In islamisch geprägten Migrantenviertel in Berlin, Bremen, Essen und andere Ballungsräume türkisch-arabischer Einwanderung treiben sie ihr Unwesen, die sogenannten „Friedensrichter“ von eigenen Gnaden, ohne Ausbildung und ohne legale Legitimation.
Manchmal sind es Imame, oft aber auch „Geschäftsleute“ mit beeindruckendem Vorstrafenregister, die selbst in die organisierte Kriminalität libanesisch-kurdischer oder türkischer Clans verwickelt sind. Ihr Ziel ist ganz einfach: Streitigkeiten aller Art – vom Ehe- und Familiendrama bis zum „Ehrenmord“ – aus der Welt zu schaffen, bevor die deutsche Justiz so weit ist, ihr Urteil zu fällen. Oft genug läuft die islamische Paralleljustiz, eine originäre Frucht islamischer Parallelgesellschaften, auch zeitlich parallel mit der offiziellen Strafverfolgung. Nicht selten entwickelt sich ein wahres Wettrennen, das die deutsche Justiz nur zu oft verliert.
So wird der rechtsstaatliche Strafanspruch unterlaufen und konterkariert. bleiben selbst Mordversuche ungesühnt, und auch andere Verfahren wegen Betrugs, Körperverletzung und Gewaltandrohung werden mangels Beweisen eingestellt oder enden mit geringfügigen Strafen, wenn nicht mit Freispruch.

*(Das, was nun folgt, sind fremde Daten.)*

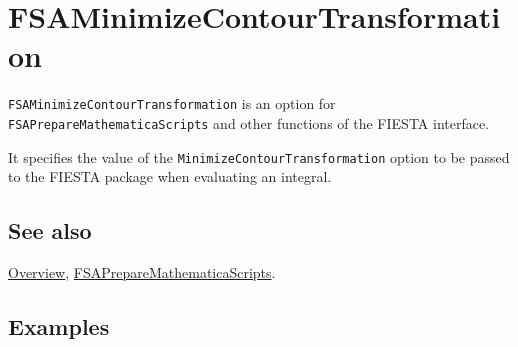 \documentclass[../FeynHelpersManual.tex]{subfiles}
\begin{document}
\hypertarget{fsaminimizecontourtransformation}{
\section{FSAMinimizeContourTransformation}\label{fsaminimizecontourtransformation}}

\texttt{FSAMinimizeContourTransformation} is an option for
\texttt{FSAPrepareMathematicaScripts} and other functions of the FIESTA
interface.

It specifies the value of the \texttt{MinimizeContourTransformation}
option to be passed to the FIESTA package when evaluating an integral.

\subsection{See also}

\hyperlink{toc}{Overview},
\hyperlink{fsapreparemathematicascripts}{FSAPrepareMathematicaScripts}.

\subsection{Examples}
\end{document}

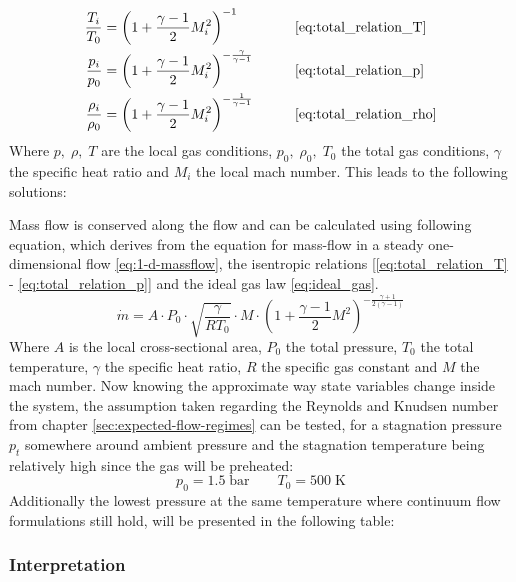 	\begin{alignat*}{2}
	    \frac{T_i}{T_0}   & = \left( 1 + \frac{\gamma - 1}{2} M_i^2 \right)^{-1}
	    & \qquad & \eqref{eq:total_relation_T} \\
	    \frac{p_i}{p_0}   & = \left( 1 + \frac{\gamma - 1}{2} M_i^2 \right)^{-\frac{\gamma}{\gamma - 1}}
	    & \qquad & \eqref{eq:total_relation_p} \\
	    \frac{\rho_i}{\rho_0} & = \left( 1 + \frac{\gamma - 1}{2} M_i^2 \right)^{-\frac{1}{\gamma - 1}}
	    & \qquad & \eqref{eq:total_relation_rho}
	\end{alignat*}
	Where $p,\; \rho,\; T$ are the local gas conditions, $p_0,\; \rho_0,\; T_0$ the total gas conditions, $\gamma$ the specific heat ratio and $M_i$ the local mach number.
	This leads to the following solutions:
	
	Mass flow is conserved along the flow and can be calculated using following equation, which derives from the equation for mass-flow in a steady one-dimensional flow \eqref{eq:1-d-massflow}, the isentropic relations [\eqref{eq:total_relation_T} - \eqref{eq:total_relation_p}] and the ideal gas law \eqref{eq:ideal_gas}.
	\cite{benson_mass_nodate}
	$$
		\dot{m} = A \cdot P_0 \cdot \sqrt{\frac{\gamma}{R T_0}} \cdot M \cdot \left(1 + \frac{\gamma - 1}{2} M^2\right)^{-\frac{\gamma + 1}{2(\gamma - 1)}}
	$$
	Where $A$ is the local cross-sectional area, $P_0$ the total pressure, $T_0$ the total temperature, $\gamma$ the specific heat ratio, $R$ the specific gas constant and $M$ the mach number.
	\cite{Cantwell_AA210A}
	Now knowing the approximate way state variables change inside the system, the assumption taken regarding the Reynolds and Knudsen number from chapter \ref{sec:expected-flow-regimes} can be tested, for a stagnation pressure $p_t$ somewhere around ambient pressure and the stagnation temperature being relatively high since the gas will be preheated:
	$$
		p_0 = 1.5\;\text{bar} \qquad T_0 = 500\;\text{K}
	$$
	Additionally the lowest pressure at the same temperature where continuum flow formulations still hold, will be presented in the following table:
	
	

\subsubsection*{Interpretation}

Der Grund: Eben noch auskunftsbereite Opfer und geständige Täter schweigen plötzlich oder widerrufen ihre Aussagen vor Gericht, nachdem islamische „Friedensrichter“ einen Ausgleich zwischen den Familien hergestellt haben. Meist geht es um Geld, fast immer um Macht, die wichtigste Währung in diesen mafiösen Strukturen, die mit dem liberalen Alltag der Talkshowrepublik Deutschland nichts zu tun haben.
Anwälte liefern zuweilen nützliche Tipps, die bis an die Grenze von Standesrechtsverletzung und Strafvereitelung gehen. „Über die Rechtsanwälte wird schleichend die Scharia eingeführt“, sagt der Abteilungsleiter „Organisierte Kriminalität“ (OK) in Bremen, Wilhelm Weber.
Dabei nehmen sie in Kauf, dass auch Schwerverbrecher von jeder Strafe verschont bleiben und neue Taten begehen, während Opfer für ihr Leben gezeichnet sind.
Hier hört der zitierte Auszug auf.